Dataset entries:
.....
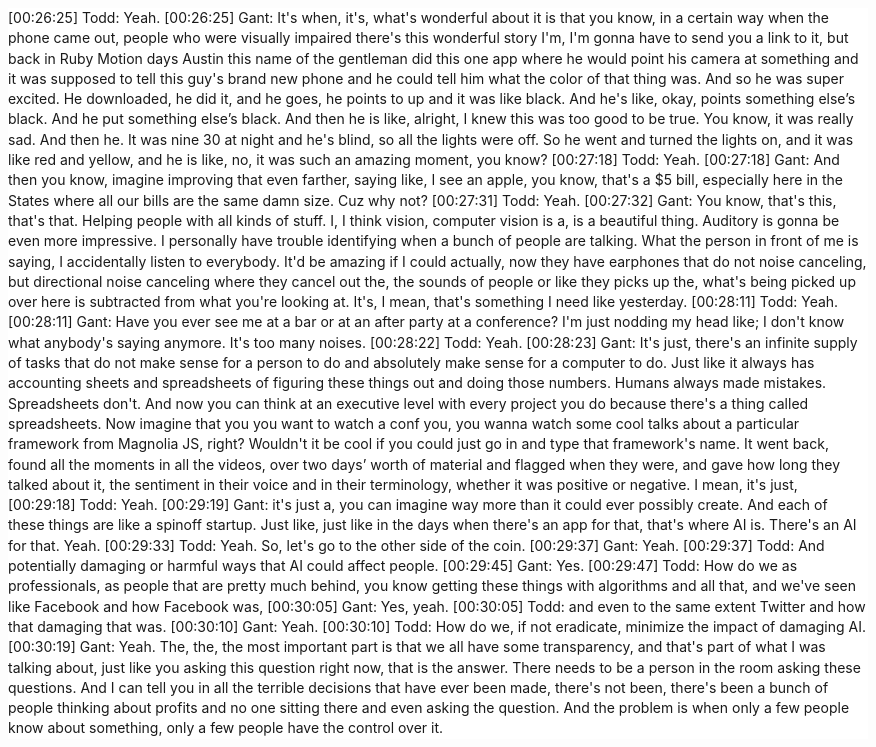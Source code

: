 [00:26:25] Todd: Yeah.
[00:26:25] Gant: It's when, it's, what's wonderful about it is that you know, in a certain way when the phone came out, people who were visually impaired there's this wonderful story I'm, I'm gonna have to send you a link to it, but back in Ruby Motion days Austin this name of the gentleman did this one app where he would point his camera at something and it was supposed to tell this guy's brand new phone and he could tell him what the color of that thing was.
And so he was super excited. He downloaded, he did it, and he goes, he points to up and it was like black. And he's like, okay, points something else’s black. And he put something else’s black. And then he is like, alright, I knew this was too good to be true. You know, it was really sad. And then he. It was nine 30 at night and he's blind, so all the lights were off.
So he went and turned the lights on, and it was like red and yellow, and he is like, no, it was such an amazing moment, you know?
[00:27:18] Todd: Yeah.
[00:27:18] Gant: And then you know, imagine improving that even farther, saying like, I see an apple, you know, that's a $5 bill, especially here in the States where all our bills are the same damn size. Cuz why not?
[00:27:31] Todd: Yeah.
[00:27:32] Gant: You know, that's this, that's that. Helping people with all kinds of stuff. I, I think vision, computer vision is a, is a beautiful thing. Auditory is gonna be even more impressive. I personally have trouble identifying when a bunch of people are talking. What the person in front of me is saying, I accidentally listen to everybody.
It'd be amazing if I could actually, now they have earphones that do not noise canceling, but directional noise canceling where they cancel out the, the sounds of people or like they picks up the, what's being picked up over here is subtracted from what you're looking at. It's, I mean, that's something I need like yesterday.
[00:28:11] Todd: Yeah.
[00:28:11] Gant: Have you ever see me at a bar or at an after party at a conference? I'm just nodding my head like; I don't know what anybody's saying anymore. It's too many noises.
[00:28:22] Todd: Yeah.
[00:28:23] Gant: It's just, there's an infinite supply of tasks that do not make sense for a person to do and absolutely make sense for a computer to do.
Just like it always has accounting sheets and spreadsheets of figuring these things out and doing those numbers. Humans always made mistakes. Spreadsheets don't. And now you can think at an executive level with every project you do because there's a thing called spreadsheets. Now imagine that you you want to watch a conf you, you wanna watch some cool talks about a particular framework from Magnolia JS, right?
Wouldn't it be cool if you could just go in and type that framework's name. It went back, found all the moments in all the videos, over two days’ worth of material and flagged when they were, and gave how long they talked about it, the sentiment in their voice and in their terminology, whether it was positive or negative.
I mean, it's just,
[00:29:18] Todd: Yeah.
[00:29:19] Gant: it's just a, you can imagine way more than it could ever possibly create. And each of these things are like a spinoff startup. Just like, just like in the days when there's an app for that, that's where AI is. There's an AI for that. Yeah.
[00:29:33] Todd: Yeah. So, let's go to the other side of the coin.
[00:29:37] Gant:  Yeah.
[00:29:37] Todd: And potentially damaging or harmful ways that AI could affect people.
[00:29:45] Gant: Yes.
[00:29:47] Todd: How do we as professionals, as people that are pretty much behind, you know getting these things with algorithms and all that, and we've seen like Facebook and how Facebook was,
[00:30:05] Gant: Yes, yeah.
[00:30:05] Todd: and even to the same extent Twitter and how that damaging that was.
[00:30:10] Gant: Yeah.
[00:30:10] Todd: How do we, if not eradicate, minimize the impact of damaging AI.
[00:30:19] Gant: Yeah. The, the, the most important part is that we all have some transparency, and that's part of what I was talking about, just like you asking this question right now, that is the answer. There needs to be a person in the room asking these questions.
And I can tell you in all the terrible decisions that have ever been made, there's not been, there's been a bunch of people thinking about profits and no one sitting there and even asking the question. And the problem is when only a few people know about something, only a few people have the control over it.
.....
EXERCISE AIM:
Write out exactly the lines above from the line with "[00:29:45] Gant: Yes." through the line with "[00:30:19] Gant: Yeah.", both of them included, and leave out all other lines.

RESULT FOR THIS EXERCISE:
[00:29:45] Gant: Yes.
[00:29:47] Todd: How do we as professionals, as people that are pretty much behind, you know getting these things with algorithms and all that, and we've seen like Facebook and how Facebook was,
[00:30:05] Gant: Yes, yeah.
[00:30:05] Todd: and even to the same extent Twitter and how that damaging that was.
[00:30:10] Gant: Yeah.
[00:30:10] Todd: How do we, if not eradicate, minimize the impact of damaging AI.
[00:30:19] Gant: Yeah. The, the, the most important part is that we all have some transparency, and that's part of what I was talking about, just like you asking this question right now, that is the answer. There needs to be a person in the room asking these questions.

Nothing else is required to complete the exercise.